スローピッチスタイルを自身のメイン釣法として、キハダ、クロマグロのジギングを精力的に展開している西本康生。ここではキハダアイランドとして人気を集める沖縄県久米島、パヤオ周りでのジギングを中心に紹介する。ほか地域のパヤオ周りのジギングゲームはもちろん、外洋における一般的なジギングゲームにも応用できる知識、テクニックが盛りだくさん。ぜひ参考にしていただきたい。

久米の特徴 キハダパラダイス! 久米島のパヤオゲーム

沖縄本島から南西へ空路で約35分。アクセスの良さもあり、久米島は多くのキハダアングラーを惹きつける。キャスティングも楽しめるが、近年はスロースタイルで狙うジギングアングラーに大人気だ。

▲キハダアイランド、久米島。パヤオは島を囲むように沖合に設置されており、近くても30分ほどかかる。1日に釣りをしながら回れるのは3 ~4か所程度だ。

「いつ行ってもキハダがいて釣りが成立するし、楽しめる。いつでも大型がヒットしてくる可能性があるのも魅力」とは西本康生。さらにパヤオの数が多いのが久米島の特徴であり魅力でもあると付け加えた。

1日のうちに回れるのは3~4か所程度だが、選択肢が多いことはプラス要素でしかない。釣果の安定感にもつながっている。近年は水面にある浮き漁礁は数基しか存在せず、水中パヤオが中心。この傾向は今後も加速していくはずだ。

シーズンは4月から10月までが目安。前半戦は数が楽しめ、後半になるにつれサイズがアップしていくイメージが基本だが、常にビッグワンのチャンスはある。漁師たちは50㎏オーバーのキハダを周年コンスタントにキャッチしている。

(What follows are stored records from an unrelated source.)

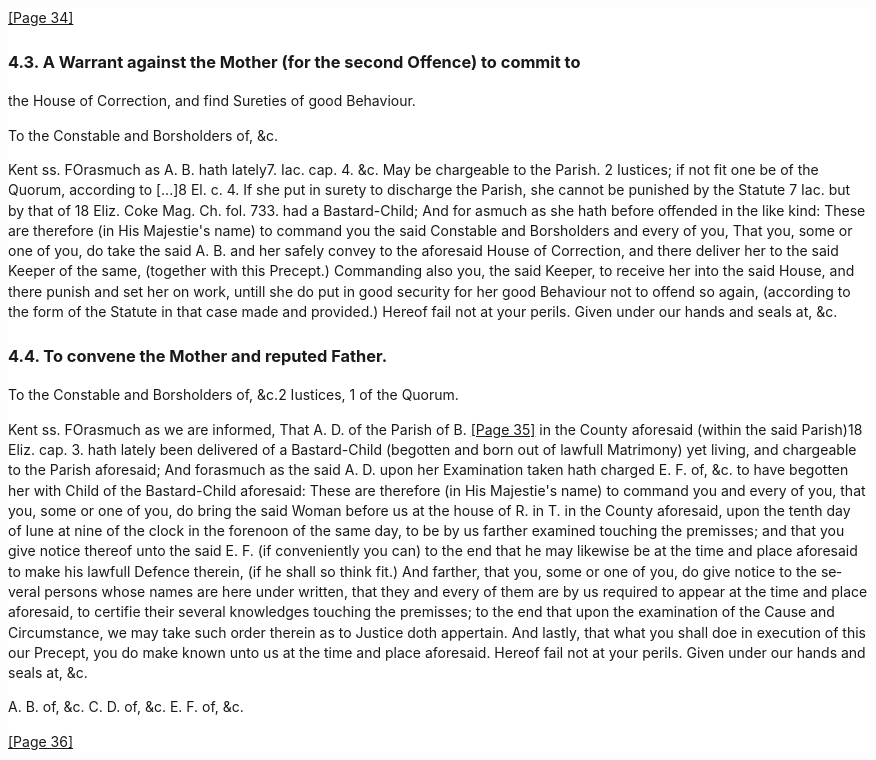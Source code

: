 [[Page 34]](http://eebo.chadwyck.com/downloadtiff?vid=33319&page=21)

### 4.3. A Warrant against the Mother (for the second Offence) to commit to
the House of Correction, and find Sureties of good Behaviour.

To the Constable and Borsholders of, &c.

Kent ss. FOrasmuch as A. B. hath lately7\. Iac. cap. 4. &c. May be chargeable
to the Pa­rish. 2 Iustices; if not fit one be of the Quorum, according to
[...]8 El. c. 4. If she put in surety to discharge the Parish, she cannot be
punished by the Sta­tute 7 Iac. but by that of 18 Eliz. Coke Mag. Ch. fol.
733. had a Bastard-Child; And for asmuch as she hath before offended in the
like kind: These are therefore (in His Majestie's name) to command you the
said Constable and Borsholders and every of you, That you, some or one of you,
do take the said A. B. and her safely convey to the aforesaid House of
Correc­tion, and there deliver her to the said Keeper of the same, (together
with this Precept.) Commanding also you, the said Keeper, to re­ceive her into
the said House, and there punish and set her on work, untill she do put in
good security for her good Behaviour not to offend so again, (according to the
form of the Statute in that case made and provided.) Hereof fail not at your
perils. Given under our hands and seals at, &c.

### 4.4. To convene the Mother and repu­ted Father.

To the Constable and Borsholders of, &c.2 Iustices, 1 of the Quorum.

Kent ss. FOrasmuch as we are informed, That A. D. of the Parish of B. [[Page
35]](http://eebo.chadwyck.com/downloadtiff?vid=33319&page=21) in the County
aforesaid (within the said Parish)18 Eliz. cap. 3. hath lately been delivered
of a Bastard-Child (begotten and born out of lawfull Matrimony) yet living,
and chargeable to the Parish afore­said; And forasmuch as the said A. D. upon
her Examination taken hath charged E. F. of, &c. to have begotten her with
Child of the Bastard-Child aforesaid: These are there­fore (in His Majestie's
name) to command you and every of you, that you, some or one of you, do bring
the said Woman before us at the house of R. in T. in the County aforesaid,
upon the tenth day of Iune at nine of the clock in the forenoon of the same
day, to be by us farther examined touching the premisses; and that you give
notice thereof unto the said E. F. (if conveniently you can) to the end that
he may likewise be at the time and place aforesaid to make his lawfull Defence
therein, (if he shall so think fit.) And farther, that you, some or one of
you, do give notice to the se­veral persons whose names are here under
writ­ten, that they and every of them are by us required to appear at the time
and place afore­said, to certifie their several knowledges touch­ing the
premisses; to the end that upon the examination of the Cause and Circumstance,
we may take such order therein as to Justice doth appertain. And lastly, that
what you shall doe in execution of this our Precept, you do make known unto us
at the time and place aforesaid. Hereof fail not at your perils. Given under
our hands and seals at, &c.

A. B. of, &c. C. D. of, &c. E. F. of, &c.

[[Page 36]](http://eebo.chadwyck.com/downloadtiff?vid=33319&page=22)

「大型のヒットパターン? 比較的浅いレンジでヒットする傾向がある、くらいしか分からないですね。80m程度でよくヒットするイメージがあります」

西本自身のレコードは38㎏までだが、久米島でのジギングのレコードとしては60㎏クラスまで確認されている。50㎏前後なら数多くの記録がある。

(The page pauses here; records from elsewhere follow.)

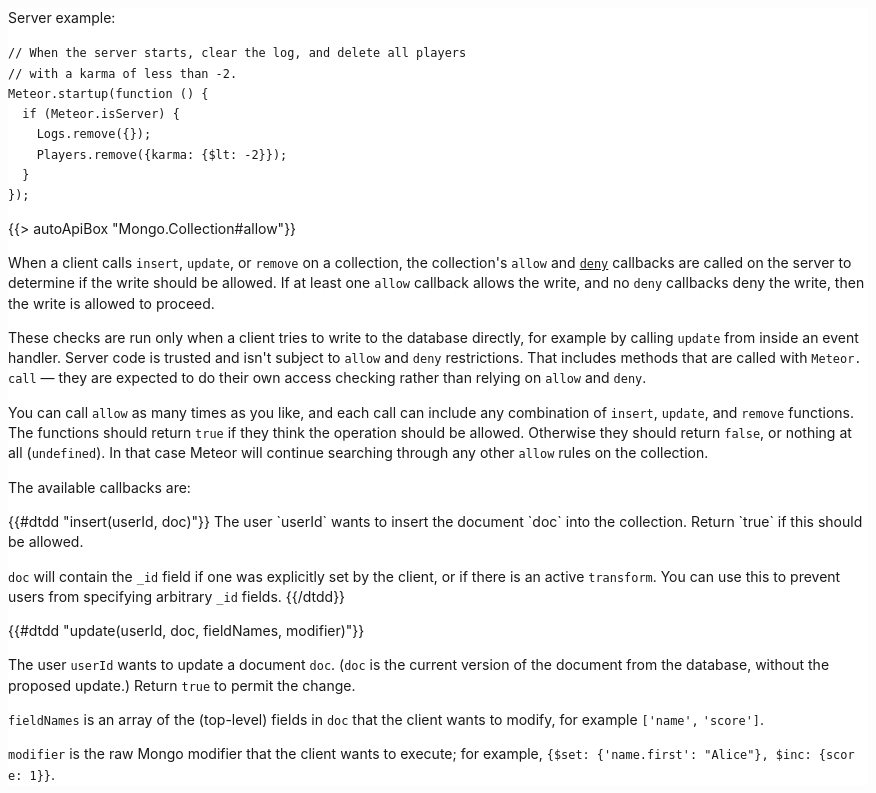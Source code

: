 Server example:

    // When the server starts, clear the log, and delete all players
    // with a karma of less than -2.
    Meteor.startup(function () {
      if (Meteor.isServer) {
        Logs.remove({});
        Players.remove({karma: {$lt: -2}});
      }
    });

{{> autoApiBox "Mongo.Collection#allow"}}

When a client calls `insert`, `update`, or `remove` on a collection, the
collection's `allow` and [`deny`](#deny) callbacks are called
on the server to determine if the write should be allowed. If at least
one `allow` callback allows the write, and no `deny` callbacks deny the
write, then the write is allowed to proceed.

These checks are run only when a client tries to write to the database
directly, for example by calling `update` from inside an event
handler. Server code is trusted and isn't subject to `allow` and `deny`
restrictions. That includes methods that are called with `Meteor.call`
&mdash; they are expected to do their own access checking rather than
relying on `allow` and `deny`.

You can call `allow` as many times as you like, and each call can
include any combination of `insert`, `update`, and `remove`
functions. The functions should return `true` if they think the
operation should be allowed. Otherwise they should return `false`, or
nothing at all (`undefined`). In that case Meteor will continue
searching through any other `allow` rules on the collection.

The available callbacks are:

<dl class="callbacks">
{{#dtdd "insert(userId, doc)"}}
The user `userId` wants to insert the document `doc` into the
collection. Return `true` if this should be allowed.

`doc` will contain the `_id` field if one was explicitly set by the client, or
if there is an active `transform`. You can use this to prevent users from
specifying arbitrary `_id` fields.
{{/dtdd}}

{{#dtdd "update(userId, doc, fieldNames, modifier)"}}

The user `userId` wants to update a document `doc`. (`doc` is the
current version of the document from the database, without the
proposed update.) Return `true` to permit the change.

`fieldNames` is an array of the (top-level) fields in `doc` that the
client wants to modify, for example
`['name',`&nbsp;`'score']`.

`modifier` is the raw Mongo modifier that
the client wants to execute; for example,
`{$set: {'name.first': "Alice"}, $inc: {score: 1}}`.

水温が低い4月はビンナガやメバチなどのゲストが多く、水温が上がってくればカツオやカジキが登場する確率がアップしてくる。ハイシーズンは梅雨明けから台風が連発するまでの期間。海が安定しているので出船率が高く、キハダの元気もいい。船の予約を取るのが難しいほど人気がある時期だ。

パヤオは水深1000mを超えるような深海に設置されているため、中層を探る釣りが基本となる。細かいイメージとしては80mから40m刻みで、240mくらいまで反応が出ることが多いという。

西本は250m前後までジグを落とすが、一般的には160mまでを釣ることが多いようだ。深いから大型、浅いから小型というわけではないし、活性の高い群れがどのレンジに集中しているのか、大型がどのレンジにいるのかは分からない。日によって状況によってこれを探っていくのが醍醐味となる。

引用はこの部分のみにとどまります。